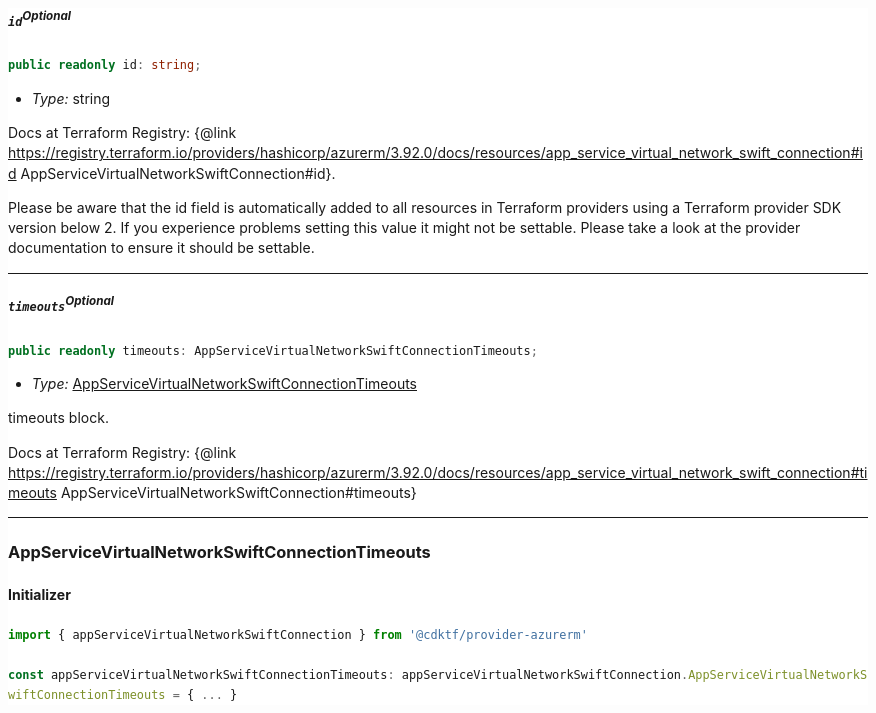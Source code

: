 ##### `id`<sup>Optional</sup> <a name="id" id="@cdktf/provider-azurerm.appServiceVirtualNetworkSwiftConnection.AppServiceVirtualNetworkSwiftConnectionConfig.property.id"></a>

```typescript
public readonly id: string;
```

- *Type:* string

Docs at Terraform Registry: {@link https://registry.terraform.io/providers/hashicorp/azurerm/3.92.0/docs/resources/app_service_virtual_network_swift_connection#id AppServiceVirtualNetworkSwiftConnection#id}.

Please be aware that the id field is automatically added to all resources in Terraform providers using a Terraform provider SDK version below 2.
If you experience problems setting this value it might not be settable. Please take a look at the provider documentation to ensure it should be settable.

---

##### `timeouts`<sup>Optional</sup> <a name="timeouts" id="@cdktf/provider-azurerm.appServiceVirtualNetworkSwiftConnection.AppServiceVirtualNetworkSwiftConnectionConfig.property.timeouts"></a>

```typescript
public readonly timeouts: AppServiceVirtualNetworkSwiftConnectionTimeouts;
```

- *Type:* <a href="#@cdktf/provider-azurerm.appServiceVirtualNetworkSwiftConnection.AppServiceVirtualNetworkSwiftConnectionTimeouts">AppServiceVirtualNetworkSwiftConnectionTimeouts</a>

timeouts block.

Docs at Terraform Registry: {@link https://registry.terraform.io/providers/hashicorp/azurerm/3.92.0/docs/resources/app_service_virtual_network_swift_connection#timeouts AppServiceVirtualNetworkSwiftConnection#timeouts}

---

### AppServiceVirtualNetworkSwiftConnectionTimeouts <a name="AppServiceVirtualNetworkSwiftConnectionTimeouts" id="@cdktf/provider-azurerm.appServiceVirtualNetworkSwiftConnection.AppServiceVirtualNetworkSwiftConnectionTimeouts"></a>

#### Initializer <a name="Initializer" id="@cdktf/provider-azurerm.appServiceVirtualNetworkSwiftConnection.AppServiceVirtualNetworkSwiftConnectionTimeouts.Initializer"></a>

```typescript
import { appServiceVirtualNetworkSwiftConnection } from '@cdktf/provider-azurerm'

const appServiceVirtualNetworkSwiftConnectionTimeouts: appServiceVirtualNetworkSwiftConnection.AppServiceVirtualNetworkSwiftConnectionTimeouts = { ... }
```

*Problem statement*
In the data above, find the line containing "timeouts block.", then copy it and every later line exactly.

*Response*
timeouts block.

Docs at Terraform Registry: {@link https://registry.terraform.io/providers/hashicorp/azurerm/3.92.0/docs/resources/app_service_virtual_network_swift_connection#timeouts AppServiceVirtualNetworkSwiftConnection#timeouts}

---

### AppServiceVirtualNetworkSwiftConnectionTimeouts <a name="AppServiceVirtualNetworkSwiftConnectionTimeouts" id="@cdktf/provider-azurerm.appServiceVirtualNetworkSwiftConnection.AppServiceVirtualNetworkSwiftConnectionTimeouts"></a>

#### Initializer <a name="Initializer" id="@cdktf/provider-azurerm.appServiceVirtualNetworkSwiftConnection.AppServiceVirtualNetworkSwiftConnectionTimeouts.Initializer"></a>

```typescript
import { appServiceVirtualNetworkSwiftConnection } from '@cdktf/provider-azurerm'

const appServiceVirtualNetworkSwiftConnectionTimeouts: appServiceVirtualNetworkSwiftConnection.AppServiceVirtualNetworkSwiftConnectionTimeouts = { ... }
```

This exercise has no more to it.